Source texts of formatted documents
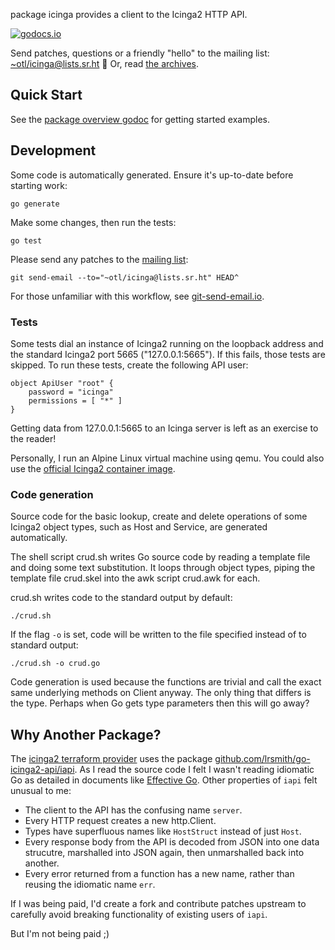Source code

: package icinga provides a client to the Icinga2 HTTP API.

[![godocs.io](http://godocs.io/olowe.co/icinga?status.svg)](http://godocs.io/olowe.co/icinga)

Send patches, questions or a friendly "hello" to the mailing list: [~otl/icinga@lists.sr.ht](mailto:~otl/icinga@lists.sr.ht) 🙂
Or, read [the archives][list].

## Quick Start

See the [package overview godoc][godocs] for getting started examples.

[godocs]: https://godocs.io/olowe.co/icinga

## Development

Some code is automatically generated. Ensure it's up-to-date before starting work:

	go generate

Make some changes, then run the tests:

	go test

Please send any patches to the [mailing list](https://lists.sr.ht/~otl/icinga):

	git send-email --to="~otl/icinga@lists.sr.ht" HEAD^

For those unfamiliar with this workflow, see [git-send-email.io][sendemail].

[list]: https://lists.sr.ht/~otl/icinga
[sendemail]: https://git-send-email.io

### Tests

Some tests dial an instance of Icinga2 running on the loopback address
and the standard Icinga2 port 5665 ("127.0.0.1:5665"). If this fails,
those tests are skipped. To run these tests, create the following API
user:

	object ApiUser "root" {
		password = "icinga"
		permissions = [ "*" ]
	}

Getting data from 127.0.0.1:5665 to an Icinga server is left as an
exercise to the reader!

Personally, I run an Alpine Linux virtual machine using qemu. You
could also use the [official Icinga2 container image][image].

[image]: https://hub.docker.com/r/icinga/icinga2

### Code generation

Source code for the basic lookup, create and delete operations of some
Icinga2 object types, such as Host and Service, are generated
automatically.

The shell script crud.sh writes Go source code by reading a template
file and doing some text substitution. It loops through object types,
piping the template file crud.skel into the awk script crud.awk for
each.

crud.sh writes code to the standard output by default:

	./crud.sh

If the flag `-o` is set, code will be written to the file
specified instead of to standard output:

	./crud.sh -o crud.go

Code generation is used because the functions are trivial and call the exact
same underlying methods on Client anyway. The only thing that differs is the type.
Perhaps when Go gets type parameters then this will go away?

## Why Another Package?

The [icinga2 terraform provider][tf] uses the package [github.com/lrsmith/go-icinga2-api/iapi][lrsmith].
As I read the source code I felt I wasn't reading idiomatic Go as detailed in documents like [Effective Go][effectivego].
Other properties of `iapi` felt unusual to me:

* The client to the API has the  confusing name `server`.
* Every HTTP request creates a new http.Client.
* Types have superfluous names like `HostStruct` instead of just `Host`.
* Every response body from the API is decoded from JSON into one data strucutre, marshalled into JSON again, then unmarshalled back into another.
* Every error returned from a function has a new name, rather than reusing the idiomatic name `err`.

If I was being paid, I'd create a fork and contribute patches upstream to carefully avoid breaking functionality of existing users of `iapi`.

But I'm not being paid ;)

[effectivego]: https://go.dev/doc/effective_go
[tf]: https://registry.terraform.io/providers/Icinga/icinga2/latest
[lrsmith]: https://godocs.io/github.com/lrsmith/go-icinga2-api/iapi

→ **TASK BRIEF**:
Each entry should be repeated exactly as it appears; the pictures stay out.

→ **YOUR RESPONSE**:
Source code

: package icinga provides a client to the Icinga2 HTTP API.

[![godocs.io](http://godocs.io/olowe.co/icinga?status.svg)](http://godocs.io/olowe.co/icinga)

Send patches, questions or a friendly "hello" to the mailing list: [~otl/icinga@lists.sr.ht](mailto:~otl/icinga@lists.sr.ht) 🙂
Or, read [the archives][list].

## Quick Start

See the [package overview godoc][godocs] for getting started examples.

[godocs]: https://godocs.io/olowe.co/icinga

## Development

Some code is automatically generated. Ensure it's up-to-date before starting work:

	go generate

Make some changes, then run the tests:

	go test

Please send any patches to the [mailing list](https://lists.sr.ht/~otl/icinga):

	git send-email --to="~otl/icinga@lists.sr.ht" HEAD^

For those unfamiliar with this workflow, see [git-send-email.io][sendemail].

[list]: https://lists.sr.ht/~otl/icinga
[sendemail]: https://git-send-email.io

### Tests

Some tests dial an instance of Icinga2 running on the loopback address
and the standard Icinga2 port 5665 ("127.0.0.1:5665"). If this fails,
those tests are skipped. To run these tests, create the following API
user:

	object ApiUser "root" {
		password = "icinga"
		permissions = [ "*" ]
	}

Getting data from 127.0.0.1:5665 to an Icinga server is left as an
exercise to the reader!

Personally, I run an Alpine Linux virtual machine using qemu. You
could also use the [official Icinga2 container image][image].

[image]: https://hub.docker.com/r/icinga/icinga2

### Code generation

Source code for the basic lookup, create and delete operations of some
Icinga2 object types, such as Host and Service, are generated
automatically.

The shell script crud.sh writes Go source code by reading a template
file and doing some text substitution. It loops through object types,
piping the template file crud.skel into the awk script crud.awk for
each.

crud.sh writes code to the standard output by default:

	./crud.sh

If the flag `-o` is set, code will be written to the file
specified instead of to standard output:

	./crud.sh -o crud.go

Code generation is used because the functions are trivial and call the exact
same underlying methods on Client anyway. The only thing that differs is the type.
Perhaps when Go gets type parameters then this will go away?

## Why Another Package?

The [icinga2 terraform provider][tf] uses the package [github.com/lrsmith/go-icinga2-api/iapi][lrsmith].
As I read the source code I felt I wasn't reading idiomatic Go as detailed in documents like [Effective Go][effectivego].
Other properties of `iapi` felt unusual to me:

* The client to the API has the  confusing name `server`.
* Every HTTP request creates a new http.Client.
* Types have superfluous names like `HostStruct` instead of just `Host`.
* Every response body from the API is decoded from JSON into one data strucutre, marshalled into JSON again, then unmarshalled back into another.
* Every error returned from a function has a new name, rather than reusing the idiomatic name `err`.

If I was being paid, I'd create a fork and contribute patches upstream to carefully avoid breaking functionality of existing users of `iapi`.

But I'm not being paid ;)

[effectivego]: https://go.dev/doc/effective_go
[tf]: https://registry.terraform.io/providers/Icinga/icinga2/latest
[lrsmith]: https://godocs.io/github.com/lrsmith/go-icinga2-api/iapi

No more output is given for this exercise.